Web Scraping with Intelligent Strategy Selection

When This Skill Activates

Activate automatically when user requests:

"Scrape [website]"
"Extract data from [site]"
"Get product information from [URL]"
"Find all links/pages on [site]"
"I'm getting blocked" or "Getting 403 errors" (loads strategies/anti-blocking.md)
"Make this an Apify Actor" (loads apify/ subdirectory)
"Productionize this scraper"

Proactive Workflow

This skill follows a systematic 5-phase approach to web scraping, always starting with interactive reconnaissance and ending with production-ready code.

Phase 1: INTERACTIVE RECONNAISSANCE (Critical First Step)

When user says "scrape X", immediately start with hands-on reconnaissance using MCP tools:

DO NOT jump to automated checks or implementation - reconnaissance prevents wasted effort and discovers hidden APIs.

Use Playwright MCP & Chrome DevTools MCP:

1. Open site in real browser (Playwright MCP)

Navigate like a real user
Observe page loading behavior (SSR? SPA? Loading states?)
Take screenshots for reference
Test basic interactions

2. Monitor network traffic (Chrome DevTools via Playwright)
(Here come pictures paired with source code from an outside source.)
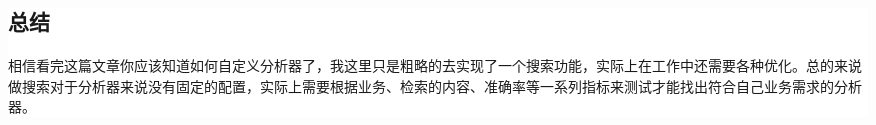 ## 总结

相信看完这篇文章你应该知道如何自定义分析器了，我这里只是粗略的去实现了一个搜索功能，实际上在工作中还需要各种优化。总的来说做搜索对于分析器来说没有固定的配置，实际上需要根据业务、检索的内容、准确率等一系列指标来测试才能找出符合自己业务需求的分析器。
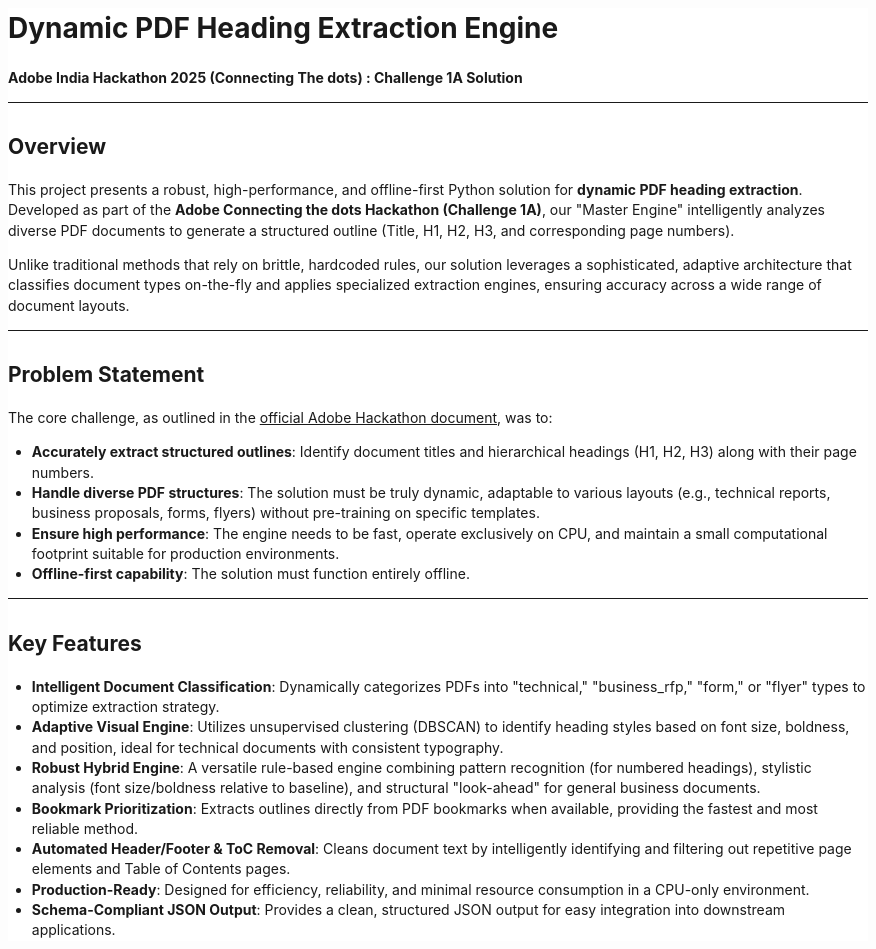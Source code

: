 # Dynamic PDF Heading Extraction Engine

**Adobe India Hackathon 2025 (Connecting The dots) : Challenge 1A Solution**

-----

##  Overview

This project presents a robust, high-performance, and offline-first Python solution for **dynamic PDF heading extraction**. Developed as part of the **Adobe Connecting the dots Hackathon (Challenge 1A)**, our "Master Engine" intelligently analyzes diverse PDF documents to generate a structured outline (Title, H1, H2, H3, and corresponding page numbers).

Unlike traditional methods that rely on brittle, hardcoded rules, our solution leverages a sophisticated, adaptive architecture that classifies document types on-the-fly and applies specialized extraction engines, ensuring accuracy across a wide range of document layouts.

-----

## Problem Statement

The core challenge, as outlined in the [official Adobe Hackathon document](https://d8it4huxumps7.cloudfront.net/uploads/submissions_case/6874faecd848a_Adobe_India_Hackathon_-_Challenge_Doc.pdf), was to:

  * **Accurately extract structured outlines**: Identify document titles and hierarchical headings (H1, H2, H3) along with their page numbers.
  * **Handle diverse PDF structures**: The solution must be truly dynamic, adaptable to various layouts (e.g., technical reports, business proposals, forms, flyers) without pre-training on specific templates.
  * **Ensure high performance**: The engine needs to be fast, operate exclusively on CPU, and maintain a small computational footprint suitable for production environments.
  * **Offline-first capability**: The solution must function entirely offline.

-----

## Key Features

  * **Intelligent Document Classification**: Dynamically categorizes PDFs into "technical," "business\_rfp," "form," or "flyer" types to optimize extraction strategy.
  * **Adaptive Visual Engine**: Utilizes unsupervised clustering (DBSCAN) to identify heading styles based on font size, boldness, and position, ideal for technical documents with consistent typography.
  * **Robust Hybrid Engine**: A versatile rule-based engine combining pattern recognition (for numbered headings), stylistic analysis (font size/boldness relative to baseline), and structural "look-ahead" for general business documents.
  * **Bookmark Prioritization**: Extracts outlines directly from PDF bookmarks when available, providing the fastest and most reliable method.
  * **Automated Header/Footer & ToC Removal**: Cleans document text by intelligently identifying and filtering out repetitive page elements and Table of Contents pages.
  * **Production-Ready**: Designed for efficiency, reliability, and minimal resource consumption in a CPU-only environment.
  * **Schema-Compliant JSON Output**: Provides a clean, structured JSON output for easy integration into downstream applications.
Watch XHR/Fetch requests in real-time
Find API endpoints returning JSON (10-100x faster than HTML scraping!)
Analyze request/response patterns
Document headers, cookies, authentication tokens
Extract pagination parameters

3. Test site interactions

Pagination: URL-based? API? Infinite scroll?
Filtering and search: How do they work?
Dynamic content loading: Triggers and patterns
Authentication flows: Required? Optional?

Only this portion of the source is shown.